Hello Experts,
I have to count the word like "RESULT_CODE: : -6" from the multiple files names like req.result_2_vqx-71144750.log for a particular date. Lets suppose the date is 10 OCT 2011.
How I can do it with a single command in Solaris environment.
Reagrds
Oracle User
perl -MPOSIX -e'
($dt, $patt, $logs) = @ARGV;
$dt eq strftime("%Y-%m-%d", localtime +(stat)[9]) and
print $_, " ==> ", qx/grep -c "$patt" $_/
for glob "$logs";
' '2011-10-10' 'RESULT_CODE: : -6' 'req.result*.log'
This command is not working. Is there any other way to do this.
Regards
Oracle User
"This command is not working" is a useless answer for anybody who tries to help you. Show some effort and supply at least an error message.
How does the date fit in?
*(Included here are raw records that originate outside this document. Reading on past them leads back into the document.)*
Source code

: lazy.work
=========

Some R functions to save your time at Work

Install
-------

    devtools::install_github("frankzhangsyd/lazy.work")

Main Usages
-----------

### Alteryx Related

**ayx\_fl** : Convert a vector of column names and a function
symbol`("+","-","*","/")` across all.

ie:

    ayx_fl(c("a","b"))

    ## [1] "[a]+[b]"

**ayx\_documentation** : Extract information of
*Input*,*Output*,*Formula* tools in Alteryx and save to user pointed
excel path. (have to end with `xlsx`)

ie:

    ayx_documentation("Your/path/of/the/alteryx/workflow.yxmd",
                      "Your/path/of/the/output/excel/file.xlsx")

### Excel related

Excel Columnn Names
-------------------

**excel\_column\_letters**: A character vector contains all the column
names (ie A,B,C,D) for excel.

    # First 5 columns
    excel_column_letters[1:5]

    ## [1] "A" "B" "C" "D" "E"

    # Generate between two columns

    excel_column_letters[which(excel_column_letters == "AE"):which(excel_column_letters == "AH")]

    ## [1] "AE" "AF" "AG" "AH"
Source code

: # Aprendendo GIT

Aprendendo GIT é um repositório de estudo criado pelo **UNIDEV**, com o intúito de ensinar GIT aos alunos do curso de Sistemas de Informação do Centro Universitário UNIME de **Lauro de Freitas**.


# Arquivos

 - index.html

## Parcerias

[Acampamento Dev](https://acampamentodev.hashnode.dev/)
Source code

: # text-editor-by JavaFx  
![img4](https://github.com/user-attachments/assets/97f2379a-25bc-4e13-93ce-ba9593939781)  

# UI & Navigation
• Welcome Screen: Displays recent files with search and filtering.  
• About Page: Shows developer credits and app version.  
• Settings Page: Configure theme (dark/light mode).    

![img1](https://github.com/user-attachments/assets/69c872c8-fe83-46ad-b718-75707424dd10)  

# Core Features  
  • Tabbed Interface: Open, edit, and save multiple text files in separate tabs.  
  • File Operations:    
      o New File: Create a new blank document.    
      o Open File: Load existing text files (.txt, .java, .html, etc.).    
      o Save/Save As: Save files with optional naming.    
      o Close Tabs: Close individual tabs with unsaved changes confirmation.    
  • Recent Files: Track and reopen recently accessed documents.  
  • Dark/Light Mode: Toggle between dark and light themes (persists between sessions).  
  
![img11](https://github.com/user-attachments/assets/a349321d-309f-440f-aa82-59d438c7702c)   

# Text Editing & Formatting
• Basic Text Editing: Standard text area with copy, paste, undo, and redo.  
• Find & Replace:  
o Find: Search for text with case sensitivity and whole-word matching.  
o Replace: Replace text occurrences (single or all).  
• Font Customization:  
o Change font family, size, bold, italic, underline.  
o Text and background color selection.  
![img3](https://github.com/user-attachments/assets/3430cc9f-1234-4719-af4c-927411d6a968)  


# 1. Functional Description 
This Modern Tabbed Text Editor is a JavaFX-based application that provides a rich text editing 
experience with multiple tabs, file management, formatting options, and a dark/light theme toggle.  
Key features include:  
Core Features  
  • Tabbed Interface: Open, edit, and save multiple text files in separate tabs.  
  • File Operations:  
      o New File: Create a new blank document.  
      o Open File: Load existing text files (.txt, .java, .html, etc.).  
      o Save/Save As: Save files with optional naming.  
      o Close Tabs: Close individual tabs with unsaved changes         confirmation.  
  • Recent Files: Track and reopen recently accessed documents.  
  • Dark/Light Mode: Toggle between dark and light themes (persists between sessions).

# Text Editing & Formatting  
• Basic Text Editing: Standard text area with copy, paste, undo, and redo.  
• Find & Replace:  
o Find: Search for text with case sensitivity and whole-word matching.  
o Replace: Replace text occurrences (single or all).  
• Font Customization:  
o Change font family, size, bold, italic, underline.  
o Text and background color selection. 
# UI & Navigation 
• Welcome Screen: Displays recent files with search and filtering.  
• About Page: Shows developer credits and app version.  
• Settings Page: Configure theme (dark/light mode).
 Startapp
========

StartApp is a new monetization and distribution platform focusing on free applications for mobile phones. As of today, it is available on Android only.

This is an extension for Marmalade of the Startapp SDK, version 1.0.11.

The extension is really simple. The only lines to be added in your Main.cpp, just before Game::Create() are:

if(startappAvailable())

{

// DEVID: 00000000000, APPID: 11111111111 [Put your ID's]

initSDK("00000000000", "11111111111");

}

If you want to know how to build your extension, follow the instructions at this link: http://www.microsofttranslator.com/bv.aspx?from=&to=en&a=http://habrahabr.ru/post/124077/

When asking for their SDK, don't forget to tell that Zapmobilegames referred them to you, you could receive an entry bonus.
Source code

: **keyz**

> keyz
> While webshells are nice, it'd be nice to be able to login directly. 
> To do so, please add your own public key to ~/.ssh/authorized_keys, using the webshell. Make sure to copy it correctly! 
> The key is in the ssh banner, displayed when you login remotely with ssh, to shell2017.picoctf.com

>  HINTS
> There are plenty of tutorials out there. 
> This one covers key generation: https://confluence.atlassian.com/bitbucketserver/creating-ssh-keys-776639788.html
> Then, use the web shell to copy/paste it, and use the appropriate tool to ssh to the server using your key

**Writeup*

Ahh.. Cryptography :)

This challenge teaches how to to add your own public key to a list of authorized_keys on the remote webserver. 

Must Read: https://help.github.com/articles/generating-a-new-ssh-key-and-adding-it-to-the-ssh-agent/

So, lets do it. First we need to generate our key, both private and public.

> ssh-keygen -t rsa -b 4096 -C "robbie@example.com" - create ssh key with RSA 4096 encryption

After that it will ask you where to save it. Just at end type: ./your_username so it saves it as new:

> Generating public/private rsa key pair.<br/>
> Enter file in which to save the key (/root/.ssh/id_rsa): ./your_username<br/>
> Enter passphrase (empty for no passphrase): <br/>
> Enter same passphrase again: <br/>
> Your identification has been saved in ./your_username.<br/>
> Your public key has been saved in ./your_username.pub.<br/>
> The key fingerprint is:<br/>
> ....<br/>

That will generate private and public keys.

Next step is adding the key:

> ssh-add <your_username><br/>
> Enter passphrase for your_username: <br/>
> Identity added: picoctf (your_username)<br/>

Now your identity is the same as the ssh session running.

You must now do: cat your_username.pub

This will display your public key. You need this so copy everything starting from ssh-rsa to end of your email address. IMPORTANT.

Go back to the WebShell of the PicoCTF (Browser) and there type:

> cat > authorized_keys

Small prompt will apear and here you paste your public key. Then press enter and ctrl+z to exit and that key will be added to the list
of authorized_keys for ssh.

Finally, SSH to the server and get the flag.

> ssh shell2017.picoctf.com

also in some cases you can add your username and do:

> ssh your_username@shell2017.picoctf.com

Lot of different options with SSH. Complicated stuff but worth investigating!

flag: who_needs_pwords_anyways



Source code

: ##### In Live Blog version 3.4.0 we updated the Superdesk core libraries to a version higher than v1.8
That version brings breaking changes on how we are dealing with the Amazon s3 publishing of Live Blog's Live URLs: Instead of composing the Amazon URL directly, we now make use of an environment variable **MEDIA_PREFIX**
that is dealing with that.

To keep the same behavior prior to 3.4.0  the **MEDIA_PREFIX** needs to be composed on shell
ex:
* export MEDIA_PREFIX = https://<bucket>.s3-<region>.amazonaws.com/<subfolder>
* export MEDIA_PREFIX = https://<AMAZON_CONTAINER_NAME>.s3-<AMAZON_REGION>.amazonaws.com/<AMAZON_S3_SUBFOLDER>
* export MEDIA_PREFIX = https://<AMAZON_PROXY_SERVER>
Do you have some example input?
I have not written that the solution given is "the useless one", in my post anywhere.
Also there is no error message displayed for the above command. my only intention was to know the exact command ...thats all !!
How do you know that I have not tried enough on this problem...instead of writing a long essay for a particular forumn. please metion the solution if you know. This will save your time as well as mine.
Regards
Oracle User
---------- Post updated at 10:50 PM ---------- Previous update was at 10:45 PM ----------
@CarloM,
Here is the file, for Nov 7
-rw-rw-r-- 1 oracle dba 962 Nov 7 14:54 req.267891147-67891246.log
There are lots of logs for this particular date; lets say between 500-1000 logs. I need a command which filter a particular word from all the logs and give the count as a result.
Regards
Oracle User
As you notice, this doesn't help us a lot to save our time too...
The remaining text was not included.